Segment Start: DATA
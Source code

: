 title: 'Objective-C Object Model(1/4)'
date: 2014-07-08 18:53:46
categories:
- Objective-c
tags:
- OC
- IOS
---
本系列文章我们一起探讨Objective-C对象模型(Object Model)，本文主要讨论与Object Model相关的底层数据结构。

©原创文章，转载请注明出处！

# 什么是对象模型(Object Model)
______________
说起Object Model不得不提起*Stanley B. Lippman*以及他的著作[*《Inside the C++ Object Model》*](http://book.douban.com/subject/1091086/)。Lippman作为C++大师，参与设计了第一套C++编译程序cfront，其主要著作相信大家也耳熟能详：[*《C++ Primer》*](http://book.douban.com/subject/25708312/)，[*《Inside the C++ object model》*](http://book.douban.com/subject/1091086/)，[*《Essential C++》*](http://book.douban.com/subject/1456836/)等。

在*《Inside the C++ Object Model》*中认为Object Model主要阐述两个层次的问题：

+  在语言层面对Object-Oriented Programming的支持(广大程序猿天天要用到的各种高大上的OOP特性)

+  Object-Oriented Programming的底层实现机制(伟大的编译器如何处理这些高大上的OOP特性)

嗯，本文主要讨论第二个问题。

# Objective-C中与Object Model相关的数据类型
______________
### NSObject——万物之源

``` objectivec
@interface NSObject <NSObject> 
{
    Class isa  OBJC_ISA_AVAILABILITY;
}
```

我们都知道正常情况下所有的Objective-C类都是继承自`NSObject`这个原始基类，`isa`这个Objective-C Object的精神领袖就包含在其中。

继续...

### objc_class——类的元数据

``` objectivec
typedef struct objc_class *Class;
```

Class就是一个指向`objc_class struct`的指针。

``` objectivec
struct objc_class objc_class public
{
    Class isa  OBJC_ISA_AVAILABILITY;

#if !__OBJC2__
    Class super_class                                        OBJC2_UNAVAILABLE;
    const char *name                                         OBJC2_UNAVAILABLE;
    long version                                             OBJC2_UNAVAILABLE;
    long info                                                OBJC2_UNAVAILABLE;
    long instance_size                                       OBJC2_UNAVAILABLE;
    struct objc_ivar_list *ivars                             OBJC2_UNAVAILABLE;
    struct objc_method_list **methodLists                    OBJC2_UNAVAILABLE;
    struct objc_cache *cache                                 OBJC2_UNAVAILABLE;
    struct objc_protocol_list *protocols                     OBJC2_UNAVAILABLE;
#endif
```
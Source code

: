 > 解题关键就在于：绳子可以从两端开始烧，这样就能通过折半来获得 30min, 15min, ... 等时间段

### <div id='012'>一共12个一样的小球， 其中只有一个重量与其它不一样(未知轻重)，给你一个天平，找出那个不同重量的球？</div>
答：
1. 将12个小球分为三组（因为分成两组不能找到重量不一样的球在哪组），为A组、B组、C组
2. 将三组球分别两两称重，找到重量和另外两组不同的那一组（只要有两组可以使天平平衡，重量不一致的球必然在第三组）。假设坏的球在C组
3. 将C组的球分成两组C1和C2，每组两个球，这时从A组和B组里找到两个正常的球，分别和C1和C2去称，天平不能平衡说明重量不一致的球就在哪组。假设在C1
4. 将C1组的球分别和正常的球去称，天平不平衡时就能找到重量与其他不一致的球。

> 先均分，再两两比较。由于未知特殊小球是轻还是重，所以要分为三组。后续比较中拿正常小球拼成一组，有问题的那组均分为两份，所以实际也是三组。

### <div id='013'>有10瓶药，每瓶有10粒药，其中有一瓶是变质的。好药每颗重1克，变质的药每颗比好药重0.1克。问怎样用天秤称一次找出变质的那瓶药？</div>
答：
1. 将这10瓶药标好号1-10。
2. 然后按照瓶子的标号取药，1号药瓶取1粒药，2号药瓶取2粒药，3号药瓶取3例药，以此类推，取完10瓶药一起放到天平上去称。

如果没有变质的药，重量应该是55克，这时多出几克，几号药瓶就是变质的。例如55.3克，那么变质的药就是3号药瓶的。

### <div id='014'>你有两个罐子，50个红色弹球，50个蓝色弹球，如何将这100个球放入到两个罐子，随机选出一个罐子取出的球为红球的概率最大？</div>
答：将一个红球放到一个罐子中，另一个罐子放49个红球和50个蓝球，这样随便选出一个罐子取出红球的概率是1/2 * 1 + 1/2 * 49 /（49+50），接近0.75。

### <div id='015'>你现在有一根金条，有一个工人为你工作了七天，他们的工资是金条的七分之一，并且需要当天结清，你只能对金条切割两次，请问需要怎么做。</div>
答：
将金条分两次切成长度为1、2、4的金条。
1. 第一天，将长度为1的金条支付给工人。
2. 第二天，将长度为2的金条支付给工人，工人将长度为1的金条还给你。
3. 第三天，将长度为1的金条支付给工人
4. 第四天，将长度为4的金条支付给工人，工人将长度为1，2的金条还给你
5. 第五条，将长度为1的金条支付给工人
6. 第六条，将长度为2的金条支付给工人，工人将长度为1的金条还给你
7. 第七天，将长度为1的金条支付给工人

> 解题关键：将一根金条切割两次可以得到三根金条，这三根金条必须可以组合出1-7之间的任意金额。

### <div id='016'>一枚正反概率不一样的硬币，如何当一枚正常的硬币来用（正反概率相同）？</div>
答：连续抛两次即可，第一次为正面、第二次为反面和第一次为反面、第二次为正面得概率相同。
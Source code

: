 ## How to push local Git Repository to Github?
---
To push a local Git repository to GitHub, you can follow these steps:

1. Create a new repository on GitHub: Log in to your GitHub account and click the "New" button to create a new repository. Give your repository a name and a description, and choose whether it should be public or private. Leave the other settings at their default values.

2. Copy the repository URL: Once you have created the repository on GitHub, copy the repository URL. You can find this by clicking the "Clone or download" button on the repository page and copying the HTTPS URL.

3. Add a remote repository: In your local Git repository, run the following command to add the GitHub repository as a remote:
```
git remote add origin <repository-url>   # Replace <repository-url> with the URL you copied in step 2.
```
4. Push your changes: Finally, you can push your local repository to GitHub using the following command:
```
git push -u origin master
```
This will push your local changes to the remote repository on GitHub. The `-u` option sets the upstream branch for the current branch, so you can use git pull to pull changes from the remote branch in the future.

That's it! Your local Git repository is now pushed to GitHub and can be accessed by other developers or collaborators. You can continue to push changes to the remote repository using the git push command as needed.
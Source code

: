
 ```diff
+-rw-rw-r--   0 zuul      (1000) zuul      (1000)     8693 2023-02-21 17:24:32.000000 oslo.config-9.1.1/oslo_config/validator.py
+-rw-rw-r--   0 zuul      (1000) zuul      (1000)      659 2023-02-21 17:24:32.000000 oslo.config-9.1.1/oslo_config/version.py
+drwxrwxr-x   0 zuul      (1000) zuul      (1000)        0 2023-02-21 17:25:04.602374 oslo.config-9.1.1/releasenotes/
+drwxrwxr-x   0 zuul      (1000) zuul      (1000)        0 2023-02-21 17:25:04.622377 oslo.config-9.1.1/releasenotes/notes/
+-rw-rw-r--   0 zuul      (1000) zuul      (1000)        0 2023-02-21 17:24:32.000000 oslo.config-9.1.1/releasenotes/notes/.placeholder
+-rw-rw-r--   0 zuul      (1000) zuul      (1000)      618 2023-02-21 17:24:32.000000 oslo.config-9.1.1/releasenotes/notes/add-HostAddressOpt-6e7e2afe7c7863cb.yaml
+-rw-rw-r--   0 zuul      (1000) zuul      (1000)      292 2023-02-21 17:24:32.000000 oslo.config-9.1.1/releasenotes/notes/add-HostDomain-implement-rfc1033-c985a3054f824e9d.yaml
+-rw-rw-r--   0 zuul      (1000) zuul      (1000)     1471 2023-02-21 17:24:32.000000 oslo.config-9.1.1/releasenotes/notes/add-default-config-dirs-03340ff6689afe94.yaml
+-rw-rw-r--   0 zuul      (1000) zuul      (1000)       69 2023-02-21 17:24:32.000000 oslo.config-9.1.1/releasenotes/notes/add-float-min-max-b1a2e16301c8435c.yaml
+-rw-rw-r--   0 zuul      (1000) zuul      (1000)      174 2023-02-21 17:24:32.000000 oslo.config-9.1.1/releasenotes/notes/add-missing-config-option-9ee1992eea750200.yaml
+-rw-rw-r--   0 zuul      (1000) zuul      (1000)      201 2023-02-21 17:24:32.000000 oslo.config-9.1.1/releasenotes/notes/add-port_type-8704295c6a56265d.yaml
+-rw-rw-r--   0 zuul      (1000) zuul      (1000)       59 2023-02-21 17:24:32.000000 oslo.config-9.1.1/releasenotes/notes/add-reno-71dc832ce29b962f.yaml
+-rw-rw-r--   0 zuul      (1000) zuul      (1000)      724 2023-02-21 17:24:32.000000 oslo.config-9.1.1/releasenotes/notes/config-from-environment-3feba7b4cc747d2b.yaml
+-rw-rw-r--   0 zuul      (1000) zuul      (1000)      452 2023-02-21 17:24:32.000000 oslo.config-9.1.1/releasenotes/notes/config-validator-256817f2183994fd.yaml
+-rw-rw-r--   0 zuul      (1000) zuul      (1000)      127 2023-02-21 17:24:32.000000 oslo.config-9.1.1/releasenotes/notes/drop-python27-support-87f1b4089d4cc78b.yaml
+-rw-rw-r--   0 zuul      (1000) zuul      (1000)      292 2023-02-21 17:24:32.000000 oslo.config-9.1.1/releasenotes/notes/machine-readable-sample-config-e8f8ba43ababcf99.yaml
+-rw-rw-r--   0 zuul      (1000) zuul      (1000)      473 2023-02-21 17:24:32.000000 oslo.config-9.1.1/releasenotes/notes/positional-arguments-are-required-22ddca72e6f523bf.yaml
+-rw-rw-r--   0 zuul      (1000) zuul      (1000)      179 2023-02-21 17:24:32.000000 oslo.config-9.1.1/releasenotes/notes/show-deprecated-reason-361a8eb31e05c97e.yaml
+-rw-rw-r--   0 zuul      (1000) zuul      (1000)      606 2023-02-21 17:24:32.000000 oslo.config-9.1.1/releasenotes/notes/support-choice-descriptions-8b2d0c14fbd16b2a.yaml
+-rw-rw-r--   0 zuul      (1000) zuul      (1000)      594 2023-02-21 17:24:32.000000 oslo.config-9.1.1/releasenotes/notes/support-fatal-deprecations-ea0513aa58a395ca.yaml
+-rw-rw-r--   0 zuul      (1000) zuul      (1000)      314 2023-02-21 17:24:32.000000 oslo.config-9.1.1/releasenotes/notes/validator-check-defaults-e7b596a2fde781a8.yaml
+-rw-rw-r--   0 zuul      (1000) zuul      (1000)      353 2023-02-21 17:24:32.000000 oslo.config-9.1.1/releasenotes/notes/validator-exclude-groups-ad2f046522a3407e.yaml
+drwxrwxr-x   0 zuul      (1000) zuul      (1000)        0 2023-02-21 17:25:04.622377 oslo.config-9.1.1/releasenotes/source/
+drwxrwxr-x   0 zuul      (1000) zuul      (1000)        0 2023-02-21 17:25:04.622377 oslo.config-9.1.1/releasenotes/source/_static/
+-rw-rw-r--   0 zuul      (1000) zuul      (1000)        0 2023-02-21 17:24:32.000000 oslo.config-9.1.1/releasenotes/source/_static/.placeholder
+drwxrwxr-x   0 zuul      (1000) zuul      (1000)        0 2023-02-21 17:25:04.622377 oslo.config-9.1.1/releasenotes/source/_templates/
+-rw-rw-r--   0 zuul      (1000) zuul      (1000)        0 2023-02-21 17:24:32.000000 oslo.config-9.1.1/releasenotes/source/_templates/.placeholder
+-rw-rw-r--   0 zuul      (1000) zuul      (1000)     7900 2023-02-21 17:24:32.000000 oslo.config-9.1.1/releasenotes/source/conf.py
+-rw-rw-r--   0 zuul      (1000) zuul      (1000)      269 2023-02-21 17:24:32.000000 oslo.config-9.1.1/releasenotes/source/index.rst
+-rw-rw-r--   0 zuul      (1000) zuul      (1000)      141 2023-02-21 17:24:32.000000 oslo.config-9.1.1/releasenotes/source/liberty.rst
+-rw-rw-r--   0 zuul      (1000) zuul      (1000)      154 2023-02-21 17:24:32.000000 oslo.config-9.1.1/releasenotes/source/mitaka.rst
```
Segment End: DATA
• **EXERCISE BRIEF**: The lines holding the word "struct" are the answer. Find them in the entries and copy them.

• **ANSWER SECTION**:
typedef struct objc_class *Class;
Class就是一个指向`objc_class struct`的指针。
struct objc_class objc_class public
    struct objc_ivar_list *ivars                             OBJC2_UNAVAILABLE;
    struct objc_method_list **methodLists                    OBJC2_UNAVAILABLE;
    struct objc_cache *cache                                 OBJC2_UNAVAILABLE;
    struct objc_protocol_list *protocols                     OBJC2_UNAVAILABLE;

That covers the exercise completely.